WORK REQUEST: Show every line in the entries below where the word "perceptron" appears.

(Excerpts from a dataset)
☆ ☆ ☆ ☆ ☆ ☆ ☆
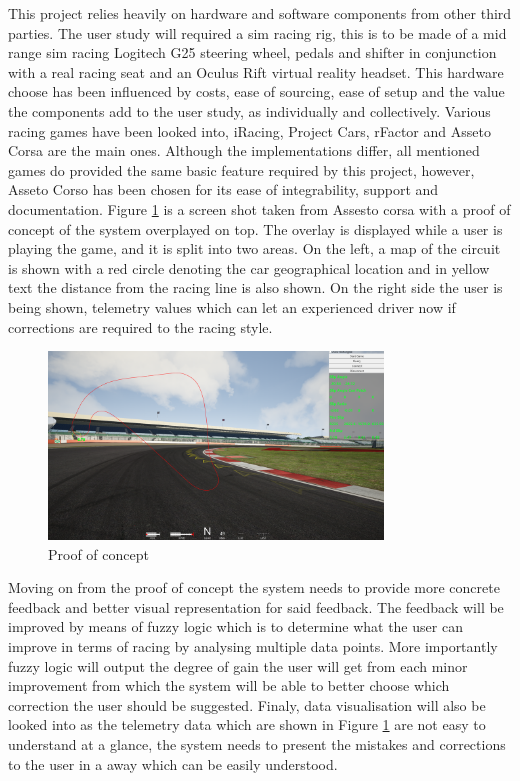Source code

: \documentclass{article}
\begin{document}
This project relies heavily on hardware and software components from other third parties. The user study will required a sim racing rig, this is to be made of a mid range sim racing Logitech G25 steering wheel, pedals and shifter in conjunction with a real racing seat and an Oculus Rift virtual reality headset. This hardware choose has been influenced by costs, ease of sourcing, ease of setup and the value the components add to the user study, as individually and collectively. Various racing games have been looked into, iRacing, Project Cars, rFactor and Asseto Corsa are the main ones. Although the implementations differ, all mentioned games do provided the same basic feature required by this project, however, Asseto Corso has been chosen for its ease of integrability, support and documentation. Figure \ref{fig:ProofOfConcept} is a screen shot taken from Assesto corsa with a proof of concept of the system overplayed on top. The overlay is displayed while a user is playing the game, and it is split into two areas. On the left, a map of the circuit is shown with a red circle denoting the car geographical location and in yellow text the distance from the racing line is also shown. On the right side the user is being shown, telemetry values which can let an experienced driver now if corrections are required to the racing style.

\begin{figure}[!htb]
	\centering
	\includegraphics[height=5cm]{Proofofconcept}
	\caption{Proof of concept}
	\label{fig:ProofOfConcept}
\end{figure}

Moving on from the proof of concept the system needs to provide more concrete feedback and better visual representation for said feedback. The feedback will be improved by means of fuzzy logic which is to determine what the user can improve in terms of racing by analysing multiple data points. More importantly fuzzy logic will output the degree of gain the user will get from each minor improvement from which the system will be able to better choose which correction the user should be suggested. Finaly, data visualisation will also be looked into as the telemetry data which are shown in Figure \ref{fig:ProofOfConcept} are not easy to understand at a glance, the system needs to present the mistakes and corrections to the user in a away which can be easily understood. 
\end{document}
☆ ☆ ☆ ☆ ☆ ☆ ☆
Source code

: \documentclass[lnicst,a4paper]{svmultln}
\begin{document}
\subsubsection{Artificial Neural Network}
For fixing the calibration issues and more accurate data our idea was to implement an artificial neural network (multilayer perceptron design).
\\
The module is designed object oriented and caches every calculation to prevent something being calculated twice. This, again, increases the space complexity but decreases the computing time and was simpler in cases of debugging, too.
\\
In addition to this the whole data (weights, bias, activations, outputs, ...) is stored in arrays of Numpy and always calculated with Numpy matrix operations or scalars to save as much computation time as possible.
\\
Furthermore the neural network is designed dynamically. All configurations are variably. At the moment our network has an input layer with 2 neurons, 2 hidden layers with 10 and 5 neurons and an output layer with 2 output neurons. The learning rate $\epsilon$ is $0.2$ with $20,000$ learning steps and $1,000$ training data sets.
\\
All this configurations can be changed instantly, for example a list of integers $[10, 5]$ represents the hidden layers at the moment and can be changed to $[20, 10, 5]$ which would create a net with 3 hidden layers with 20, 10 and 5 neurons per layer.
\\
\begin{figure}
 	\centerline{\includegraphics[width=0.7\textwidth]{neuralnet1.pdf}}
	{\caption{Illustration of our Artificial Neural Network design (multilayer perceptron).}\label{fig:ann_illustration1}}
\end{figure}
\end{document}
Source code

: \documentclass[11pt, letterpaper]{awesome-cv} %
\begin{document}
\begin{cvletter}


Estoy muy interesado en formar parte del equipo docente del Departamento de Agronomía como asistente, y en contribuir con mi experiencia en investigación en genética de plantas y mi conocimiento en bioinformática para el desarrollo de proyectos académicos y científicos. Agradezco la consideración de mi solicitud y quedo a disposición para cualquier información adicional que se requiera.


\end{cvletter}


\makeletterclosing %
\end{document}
☆ ☆ ☆ ☆ ☆ ☆ ☆
EXERCISE SOLUTION:
For fixing the calibration issues and more accurate data our idea was to implement an artificial neural network (multilayer perceptron design).
	{\caption{Illustration of our Artificial Neural Network design (multilayer perceptron).}\label{fig:ann_illustration1}}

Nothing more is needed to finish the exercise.